Stored data:

# # # # # # #

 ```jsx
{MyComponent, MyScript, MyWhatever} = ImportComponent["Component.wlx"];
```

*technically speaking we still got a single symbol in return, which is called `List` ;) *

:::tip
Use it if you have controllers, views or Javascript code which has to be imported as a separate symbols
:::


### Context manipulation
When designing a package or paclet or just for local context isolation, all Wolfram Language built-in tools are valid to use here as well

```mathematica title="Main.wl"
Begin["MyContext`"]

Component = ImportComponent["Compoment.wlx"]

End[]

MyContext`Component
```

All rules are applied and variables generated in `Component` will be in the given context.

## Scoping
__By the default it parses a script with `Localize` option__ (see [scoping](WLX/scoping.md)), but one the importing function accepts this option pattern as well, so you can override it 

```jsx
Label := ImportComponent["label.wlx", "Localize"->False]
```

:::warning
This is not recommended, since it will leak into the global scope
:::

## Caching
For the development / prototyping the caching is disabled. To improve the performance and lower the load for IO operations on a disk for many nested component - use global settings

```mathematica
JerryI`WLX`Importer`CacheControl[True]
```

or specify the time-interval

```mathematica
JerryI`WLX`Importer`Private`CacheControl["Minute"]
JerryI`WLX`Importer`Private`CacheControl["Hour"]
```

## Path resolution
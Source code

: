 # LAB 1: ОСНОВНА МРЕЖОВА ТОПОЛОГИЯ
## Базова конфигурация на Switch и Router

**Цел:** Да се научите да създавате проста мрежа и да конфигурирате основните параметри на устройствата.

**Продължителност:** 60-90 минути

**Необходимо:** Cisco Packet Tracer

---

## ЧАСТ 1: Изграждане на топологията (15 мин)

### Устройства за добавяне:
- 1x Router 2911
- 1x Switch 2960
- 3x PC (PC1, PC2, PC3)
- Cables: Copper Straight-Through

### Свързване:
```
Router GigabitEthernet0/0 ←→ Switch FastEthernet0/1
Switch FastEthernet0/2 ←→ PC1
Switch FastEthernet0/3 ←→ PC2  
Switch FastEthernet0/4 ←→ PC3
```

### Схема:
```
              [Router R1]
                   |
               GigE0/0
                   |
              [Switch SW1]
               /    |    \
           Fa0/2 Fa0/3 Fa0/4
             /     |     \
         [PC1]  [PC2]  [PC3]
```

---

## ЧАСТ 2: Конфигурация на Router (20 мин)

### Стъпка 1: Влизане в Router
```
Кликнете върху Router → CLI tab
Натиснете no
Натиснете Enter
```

# # # # # # #

## Try it
Look through the entries above; copy each line where the string "code" appears.

## Problem solution
Use it if you have controllers, views or Javascript code which has to be imported as a separate symbols
Source code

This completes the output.